═══ RECORDS SUPPLIED

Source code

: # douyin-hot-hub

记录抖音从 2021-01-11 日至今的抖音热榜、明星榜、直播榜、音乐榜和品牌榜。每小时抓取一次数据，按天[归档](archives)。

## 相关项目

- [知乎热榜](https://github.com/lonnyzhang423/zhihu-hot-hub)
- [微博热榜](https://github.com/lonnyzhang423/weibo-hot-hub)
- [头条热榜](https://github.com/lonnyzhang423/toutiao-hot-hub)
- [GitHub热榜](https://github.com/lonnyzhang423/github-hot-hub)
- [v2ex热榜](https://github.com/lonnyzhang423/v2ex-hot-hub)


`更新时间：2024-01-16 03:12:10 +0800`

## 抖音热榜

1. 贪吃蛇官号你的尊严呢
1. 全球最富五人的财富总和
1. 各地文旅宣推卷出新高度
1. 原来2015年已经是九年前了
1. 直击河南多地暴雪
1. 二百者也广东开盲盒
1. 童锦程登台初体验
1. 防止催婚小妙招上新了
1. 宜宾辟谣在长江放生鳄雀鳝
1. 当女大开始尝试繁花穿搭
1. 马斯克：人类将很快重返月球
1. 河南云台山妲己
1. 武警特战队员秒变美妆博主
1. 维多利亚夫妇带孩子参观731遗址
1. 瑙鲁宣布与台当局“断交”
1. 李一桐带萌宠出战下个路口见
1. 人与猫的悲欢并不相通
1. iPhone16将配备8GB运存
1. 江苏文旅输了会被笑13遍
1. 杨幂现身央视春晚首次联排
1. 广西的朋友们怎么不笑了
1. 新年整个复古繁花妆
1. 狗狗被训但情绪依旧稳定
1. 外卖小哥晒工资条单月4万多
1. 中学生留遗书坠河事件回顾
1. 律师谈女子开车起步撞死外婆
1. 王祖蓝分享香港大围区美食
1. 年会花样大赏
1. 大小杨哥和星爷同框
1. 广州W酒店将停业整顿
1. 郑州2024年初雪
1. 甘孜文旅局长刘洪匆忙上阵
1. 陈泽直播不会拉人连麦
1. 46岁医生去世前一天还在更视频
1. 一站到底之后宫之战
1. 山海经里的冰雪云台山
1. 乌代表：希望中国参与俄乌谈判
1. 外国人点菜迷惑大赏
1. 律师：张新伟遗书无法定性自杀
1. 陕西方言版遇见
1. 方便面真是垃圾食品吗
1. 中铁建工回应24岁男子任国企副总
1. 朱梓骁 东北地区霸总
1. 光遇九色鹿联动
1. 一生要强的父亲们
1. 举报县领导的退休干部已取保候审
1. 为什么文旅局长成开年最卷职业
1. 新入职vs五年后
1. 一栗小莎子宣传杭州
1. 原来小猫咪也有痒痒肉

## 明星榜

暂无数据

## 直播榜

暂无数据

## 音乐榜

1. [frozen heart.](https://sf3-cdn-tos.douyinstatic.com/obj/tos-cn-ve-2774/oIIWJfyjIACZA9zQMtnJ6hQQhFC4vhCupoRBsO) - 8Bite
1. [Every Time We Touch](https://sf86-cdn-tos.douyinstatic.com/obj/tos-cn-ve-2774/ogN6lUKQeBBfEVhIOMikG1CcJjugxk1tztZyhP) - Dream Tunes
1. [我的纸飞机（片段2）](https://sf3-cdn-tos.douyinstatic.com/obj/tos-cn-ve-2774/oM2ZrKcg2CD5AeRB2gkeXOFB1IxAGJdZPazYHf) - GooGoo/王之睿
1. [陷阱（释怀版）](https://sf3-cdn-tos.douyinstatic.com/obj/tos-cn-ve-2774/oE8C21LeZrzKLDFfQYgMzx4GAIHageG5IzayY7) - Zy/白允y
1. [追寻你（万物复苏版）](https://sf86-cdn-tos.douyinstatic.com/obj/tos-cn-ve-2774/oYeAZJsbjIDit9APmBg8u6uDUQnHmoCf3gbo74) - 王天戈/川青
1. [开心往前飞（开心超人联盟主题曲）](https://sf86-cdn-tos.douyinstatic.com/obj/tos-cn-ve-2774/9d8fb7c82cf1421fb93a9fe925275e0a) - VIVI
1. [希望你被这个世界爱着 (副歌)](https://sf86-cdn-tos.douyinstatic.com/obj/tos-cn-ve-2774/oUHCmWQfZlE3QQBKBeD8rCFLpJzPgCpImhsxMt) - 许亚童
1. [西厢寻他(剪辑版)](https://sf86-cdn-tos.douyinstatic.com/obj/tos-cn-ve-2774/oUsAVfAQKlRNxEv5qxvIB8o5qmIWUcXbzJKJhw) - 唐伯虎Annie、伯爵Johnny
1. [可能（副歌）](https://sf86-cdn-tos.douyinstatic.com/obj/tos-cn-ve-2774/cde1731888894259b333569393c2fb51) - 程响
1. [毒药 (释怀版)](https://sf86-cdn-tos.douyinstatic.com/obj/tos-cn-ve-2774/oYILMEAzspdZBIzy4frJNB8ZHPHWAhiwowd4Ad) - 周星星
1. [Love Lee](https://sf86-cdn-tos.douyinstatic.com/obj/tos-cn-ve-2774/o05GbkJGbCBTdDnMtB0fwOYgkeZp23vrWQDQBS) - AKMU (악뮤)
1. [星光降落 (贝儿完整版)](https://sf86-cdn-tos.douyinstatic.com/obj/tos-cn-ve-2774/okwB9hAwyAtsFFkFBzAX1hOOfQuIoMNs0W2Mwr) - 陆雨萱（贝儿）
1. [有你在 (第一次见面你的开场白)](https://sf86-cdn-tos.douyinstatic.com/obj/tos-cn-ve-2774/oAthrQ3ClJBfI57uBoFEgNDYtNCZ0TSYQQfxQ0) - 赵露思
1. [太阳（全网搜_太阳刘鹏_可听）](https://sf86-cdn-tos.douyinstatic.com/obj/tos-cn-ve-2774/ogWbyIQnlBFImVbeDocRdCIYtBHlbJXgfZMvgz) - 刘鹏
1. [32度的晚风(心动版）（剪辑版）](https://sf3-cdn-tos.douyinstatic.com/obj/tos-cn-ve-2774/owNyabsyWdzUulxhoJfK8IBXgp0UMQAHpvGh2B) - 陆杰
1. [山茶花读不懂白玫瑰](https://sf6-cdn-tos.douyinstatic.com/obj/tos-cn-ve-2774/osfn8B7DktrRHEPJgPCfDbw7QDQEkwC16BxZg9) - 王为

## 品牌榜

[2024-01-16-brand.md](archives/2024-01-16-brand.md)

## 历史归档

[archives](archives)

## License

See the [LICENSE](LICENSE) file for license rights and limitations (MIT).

══════

* PROBLEM DETAILS:
Where does "github" appear in the records above? Copy every line that has it.

* OUTPUT FOR THIS TASK:
- [知乎热榜](https://github.com/lonnyzhang423/zhihu-hot-hub)
- [微博热榜](https://github.com/lonnyzhang423/weibo-hot-hub)
- [头条热榜](https://github.com/lonnyzhang423/toutiao-hot-hub)
- [GitHub热榜](https://github.com/lonnyzhang423/github-hot-hub)
- [v2ex热榜](https://github.com/lonnyzhang423/v2ex-hot-hub)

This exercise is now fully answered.